И если Элайджа от природы являлся сволочью, то Гвен пришлось учиться раз за разом, переворачивать правила так, чтобы они устраивали её саму. Отношения с Элайджей оказались комком нервов, минным полем, а не сладенькими мечтаниями из детства. Гвен истерила, Гвен кричала, Гвен бросала его раз за разом — и возвращалась, потому что теперь её крепко держал Элайджа. Они вросли друг в друга, сделались одним целым. Любовь Гвен потихоньку истончалась, проходила.
Её отпускало спустя множество лет страданий.

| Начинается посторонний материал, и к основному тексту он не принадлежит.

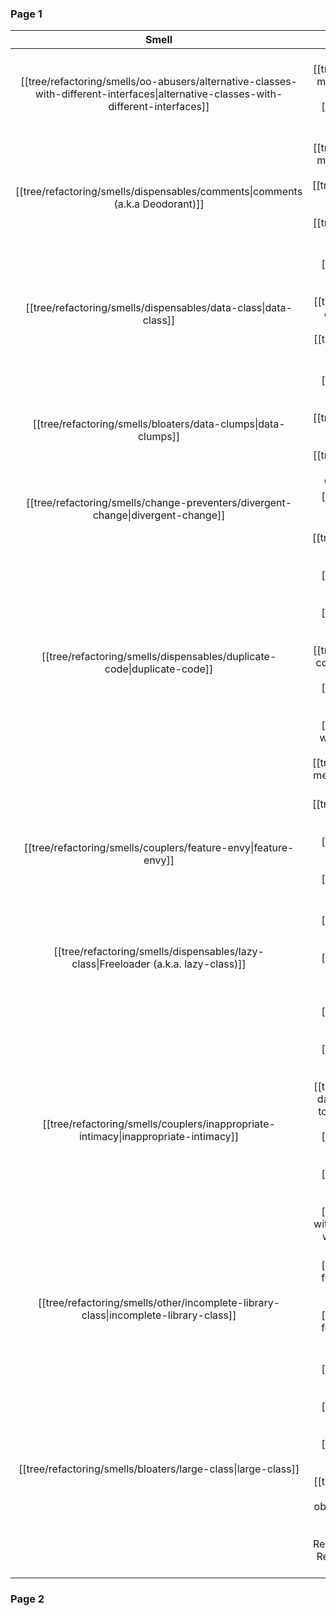 ### Page 1

|                                                                Smell                                                                |                                                                                                                                                                                                                                                                                                                                                         Refactoring                                                                                                                                                                                                                                                                                                                                                         |
|:-----------------------------------------------------------------------------------------------------------------------------------:|:---------------------------------------------------------------------------------------------------------------------------------------------------------------------------------------------------------------------------------------------------------------------------------------------------------------------------------------------------------------------------------------------------------------------------------------------------------------------------------------------------------------------------------------------------------------------------------------------------------------------------------------------------------------------------------------------------------------------------:|
| [[tree/refactoring/smells/oo-abusers/alternative-classes-with-different-interfaces\|alternative-classes-with-different-interfaces]] |                                                                                                                                                                                                                                                  Unify Interfaces with Adapter <br /> [[tree/refactoring/techniques/simplifying-method-calls/rename-method\|rename-method]] <br/> [[tree/refactoring/techniques/moving-features-between-objects/move-method\|move-method]]                                                                                                                                                                                                                                                  |
|                            [[tree/refactoring/smells/dispensables/comments\|comments (a.k.a Deodorant)]]                            |                                                                                                                                                                                                              [[tree/refactoring/techniques/simplifying-method-calls/rename-method\|rename-method]]  <br/> [[tree/refactoring/techniques/composing-methods/extract-method\|extract-method]] <br/> [[tree/refactoring/techniques/simplifying-conditional-expressions/introduce-assertion\|introduce-assertion]]                                                                                                                                                                                                               |
|                                   [[tree/refactoring/smells/dispensables/data-class\|data-class]]                                   |                                                                                                                                                                                                                  [[tree/refactoring/techniques/moving-features-between-objects/move-method\|move-method]] <br/> [[tree/refactoring/techniques/organizing-data/encapsulate-field\|encapsulate-field]] <br/> [[tree/refactoring/techniques/organizing-data/encapsulate-collection\|encapsulate-collection]]                                                                                                                                                                                                                   |
|                                    [[tree/refactoring/smells/bloaters/data-clumps\|data-clumps]]                                    |                                                                                                                                                                                               [[tree/refactoring/techniques/moving-features-between-objects/extract-class\|extract-class]] <br/> [[tree/refactoring/techniques/simplifying-method-calls/preserve-whole-object\|preserve-whole-object]] <br/> [[tree/refactoring/techniques/simplifying-method-calls/introduce-parameter-object\|introduce-parameter-object]]                                                                                                                                                                                                |
|                          [[tree/refactoring/smells/change-preventers/divergent-change\|divergent-change]]                           |                                                                                                                                                                                                                                                                                                                [[tree/refactoring/techniques/moving-features-between-objects/extract-class\|extract-class]]                                                                                                                                                                                                                                                                                                                 |
|                               [[tree/refactoring/smells/dispensables/duplicate-code\|duplicate-code]]                               | [[tree/refactoring/techniques/composing-methods/extract-method\|extract-method]] <br/> [[tree/refactoring/techniques/moving-features-between-objects/extract-class\|extract-class]] <br/>  [[tree/refactoring/techniques/dealing-with-generalization/form-template-method\|form-template-method]] <br/> [[tree/refactoring/techniques/simplifying-conditional-expressions/introduce-null-object\|introduce-null-object]] <br/> [[tree/refactoring/techniques/dealing-with-generalization/pull-up-method\|pull-up-method]] <br/> [[tree/refactoring/techniques/dealing-with-generalization/pull-up-field\|pull-up-field]] <br/> [[tree/refactoring/techniques/composing-methods/substitute-algorithm\|substitute-algorithm]] |
|                                   [[tree/refactoring/smells/couplers/feature-envy\|feature-envy]]                                   |                                                                                                                                                                                                                        [[tree/refactoring/techniques/composing-methods/extract-method\|extract-method]] <br/> [[tree/refactoring/techniques/moving-features-between-objects/move-method\|move-method]] <br/> [[tree/refactoring/techniques/moving-features-between-objects/move-field\|move-field]]                                                                                                                                                                                                                         |
|                         [[tree/refactoring/smells/dispensables/lazy-class\|Freeloader (a.k.a. lazy-class)]]                         |                                                                                                                                                                                                                                                 [[tree/refactoring/techniques/dealing-with-generalization/collapse-hierarchy\|collapse-hierarchy]] <br/> [[tree/refactoring/techniques/moving-features-between-objects/inline-class\|inline-class]] <br/> inline Singleton                                                                                                                                                                                                                                                  |
|                         [[tree/refactoring/smells/couplers/inappropriate-intimacy\|inappropriate-intimacy]]                         |             [[tree/refactoring/techniques/moving-features-between-objects/move-method\|move-method]] <br/> [[tree/refactoring/techniques/moving-features-between-objects/move-field\|move-field]] <br/> [[tree/refactoring/techniques/organizing-data/change-bidirectional-association-to-unidirectional\|change-bidirectional-association-to-unidirectional]] <br/> [[tree/refactoring/techniques/moving-features-between-objects/extract-class\|extract-class]] <br/> [[tree/refactoring/techniques/moving-features-between-objects/hide-delegate\|hide-delegate]] <br/> [[tree/refactoring/techniques/dealing-with-generalization/replace-inheritance-with-delegation\|replace-inheritance-with-delegation]]             |
|                        [[tree/refactoring/smells/other/incomplete-library-class\|incomplete-library-class]]                         |                                                                                                                                                                                                                                        [[tree/refactoring/techniques/moving-features-between-objects/introduce-foreign-method\|introduce-foreign-method]] <br/> [[tree/refactoring/techniques/moving-features-between-objects/introduce-local-extension\|introduce-local-extension]]                                                                                                                                                                                                                                        |
|                                    [[tree/refactoring/smells/bloaters/large-class\|large-class]]                                    | [[tree/refactoring/techniques/moving-features-between-objects/extract-class\|extract-class]] <br/> [[tree/refactoring/techniques/dealing-with-generalization/extract-subclass\|extract-subclass]] <br/> [[tree/refactoring/techniques/dealing-with-generalization/extract-interface\|extract-interface]] <br/> [[tree/refactoring/techniques/organizing-data/replace-data-value-with-object\|replace-data-value-with-object]] <br/> Replace Conditional Dispatcher with Command <br/> Replace Implicit Language with Interpreter <br/> Replace State-Altering Conditionals with State                                                                                                                                                                                                                                                                                                                                                                                                                                                                                                                                                                                                                                                                                                                            |

### Page 2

Но с Элайджей оказалось стабильно, к Элайдже Гвен привыкла и не променяла бы его ни на одного другого мужчину. Элайджа выносил её поганый характер, Элайджа покупал ей дорогие вещи, обеспечивал. Был её.
И Гвен могла бы вообще не работать, да только повесилась б в этом чёртовом доме тут же, среди Хлой и огромных окон. Поэтому она пошла работать в полицию, поэтому она сидит сейчас здесь, курит и рассказывает о своей жизни бездушному андроиду.
— Вам с ним плохо, детектив? — открывает наконец рот RK-900.
Гвен тушит сигарету о бетон. И пожимает плечами — как Элайджа. Нет, не плохо. Что ей ещё добавить? В кармане вибрирует телефон, и Гвен лезет за ним, чертыхаясь: замёрзли пальцы.
— Ну, — нетерпеливо рявкает она человеку на другом конце.
Андроид наблюдает за ней с выверенным безразличием, и Гвен, не прерывая разговора, показывает ему средний палец.
— Ладно. Заезжай, — кивает она и сбрасывает звонок. А потом поворачивается к RK-900. — Сболтнёшь кому-нибудь — тебе пизда.
Гвен встаёт с шипением, отряхивается от пепла, снега и прошлого.
И уходит, стуча маленькими каблуками.
Элайджа забирает её из участка ровно в семь.